On the first night of the Democratic National Convention of 2020, I kept thinking back to the crescendo of Donald Trump’s inaugural address. “This American massacre stops here and stops right now,” he said in 2017.
When Trump said those words, they shouted strangely. The unemployment rate was 4.7 percent. Poverty fell. Terrible crime fell. The proportion of Americans with health insurance was increasing. America had real and serious problems, from climate change to wage stagnation to child poverty to systemic racism. But it was not the murderous dystopia that Trump described.
Almost four years later, the word carnage feels apt. More than 170,000 Americans have died in the coronavirus pandemic. The United States sees about 155 confirmed cases of coronavirus per million people per day, more than five times the rate in the European Union. Children are home from school, with no safe path back to class. Unemployment is above 10 percent – higher than in the worst months of the financial crisis. The proportion of Americans with health insurance is falling, and the murder rate is spike in cities.
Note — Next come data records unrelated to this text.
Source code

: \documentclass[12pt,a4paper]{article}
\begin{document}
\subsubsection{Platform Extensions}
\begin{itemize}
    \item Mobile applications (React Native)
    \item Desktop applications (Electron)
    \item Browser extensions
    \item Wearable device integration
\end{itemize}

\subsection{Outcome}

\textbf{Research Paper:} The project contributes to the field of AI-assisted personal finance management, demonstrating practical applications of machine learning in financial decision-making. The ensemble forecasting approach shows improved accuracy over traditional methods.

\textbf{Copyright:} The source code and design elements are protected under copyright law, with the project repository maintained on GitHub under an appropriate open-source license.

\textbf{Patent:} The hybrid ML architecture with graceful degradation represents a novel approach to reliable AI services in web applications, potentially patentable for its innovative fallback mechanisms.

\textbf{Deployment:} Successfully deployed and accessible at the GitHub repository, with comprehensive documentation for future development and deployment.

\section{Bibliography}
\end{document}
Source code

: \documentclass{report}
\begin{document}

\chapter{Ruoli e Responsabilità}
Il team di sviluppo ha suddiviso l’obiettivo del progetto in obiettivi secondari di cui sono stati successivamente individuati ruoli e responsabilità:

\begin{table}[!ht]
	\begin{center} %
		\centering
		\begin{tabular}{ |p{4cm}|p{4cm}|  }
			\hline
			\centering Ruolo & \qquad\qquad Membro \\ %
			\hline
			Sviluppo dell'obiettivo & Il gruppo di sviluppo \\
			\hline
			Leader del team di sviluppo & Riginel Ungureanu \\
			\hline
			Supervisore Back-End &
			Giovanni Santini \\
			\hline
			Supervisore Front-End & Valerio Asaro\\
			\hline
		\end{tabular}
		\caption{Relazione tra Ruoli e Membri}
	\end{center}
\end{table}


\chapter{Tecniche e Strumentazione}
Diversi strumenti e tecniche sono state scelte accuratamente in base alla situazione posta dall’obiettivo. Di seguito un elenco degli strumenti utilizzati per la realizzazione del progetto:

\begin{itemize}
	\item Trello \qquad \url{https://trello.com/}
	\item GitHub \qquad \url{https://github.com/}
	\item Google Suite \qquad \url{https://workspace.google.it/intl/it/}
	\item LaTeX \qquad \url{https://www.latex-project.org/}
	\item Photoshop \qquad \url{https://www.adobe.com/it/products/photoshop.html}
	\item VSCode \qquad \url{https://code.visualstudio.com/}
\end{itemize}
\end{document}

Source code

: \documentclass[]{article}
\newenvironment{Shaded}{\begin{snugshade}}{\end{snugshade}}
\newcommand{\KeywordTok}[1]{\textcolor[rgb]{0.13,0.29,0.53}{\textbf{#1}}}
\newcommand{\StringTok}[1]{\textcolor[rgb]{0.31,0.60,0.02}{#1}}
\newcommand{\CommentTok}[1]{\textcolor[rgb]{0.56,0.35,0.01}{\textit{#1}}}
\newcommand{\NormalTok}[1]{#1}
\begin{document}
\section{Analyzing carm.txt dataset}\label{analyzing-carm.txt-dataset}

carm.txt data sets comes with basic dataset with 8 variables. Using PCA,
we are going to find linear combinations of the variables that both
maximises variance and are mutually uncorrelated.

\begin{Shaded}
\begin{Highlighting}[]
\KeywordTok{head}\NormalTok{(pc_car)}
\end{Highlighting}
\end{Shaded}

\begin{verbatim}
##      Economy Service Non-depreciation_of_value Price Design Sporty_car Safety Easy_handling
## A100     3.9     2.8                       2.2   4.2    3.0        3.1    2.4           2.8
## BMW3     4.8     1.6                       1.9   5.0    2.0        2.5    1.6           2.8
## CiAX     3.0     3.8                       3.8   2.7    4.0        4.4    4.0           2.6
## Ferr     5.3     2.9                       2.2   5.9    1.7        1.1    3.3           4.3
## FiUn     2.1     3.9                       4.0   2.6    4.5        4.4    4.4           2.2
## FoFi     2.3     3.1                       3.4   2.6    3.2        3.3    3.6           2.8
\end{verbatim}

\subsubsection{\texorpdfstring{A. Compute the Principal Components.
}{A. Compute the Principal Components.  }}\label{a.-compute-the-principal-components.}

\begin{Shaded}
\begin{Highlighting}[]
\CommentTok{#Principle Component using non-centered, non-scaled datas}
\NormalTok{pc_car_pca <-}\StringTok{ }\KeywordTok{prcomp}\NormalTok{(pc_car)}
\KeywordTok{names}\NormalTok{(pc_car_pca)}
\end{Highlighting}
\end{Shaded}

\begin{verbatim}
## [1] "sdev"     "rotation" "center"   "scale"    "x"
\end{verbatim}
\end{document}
The first night of the Democratic convention may have been American massacre. Moments of it were wrenching to watch. Kristin Urquiza remembered her father, who caught Covid-19 after attending a karaoke night with his friends. He believed President Trump when he said the virus was fading. He died a few weeks later, isolated from his family. “My father was a healthy 65-year-old,” Urquiza said. “His only pre-existing condition was to trust Donald Trump, and for that he paid with his life.”
Gwen Carr, the mother of Eric Garner, remembers her son, who was murdered by a New York City police officer. “I know that when my son was killed, there was a big uprising, but then it fell down,” she said. “We can not let things settle.” Rodney and Philonise Floyd lead a moment of silence for their brother George Floyd, hidden to death by a Minnesota police officer. DC Mayor Muriel Bowser returned the day when the president asked peaceful Protestants with tear gas so he could take a picture with a Bible.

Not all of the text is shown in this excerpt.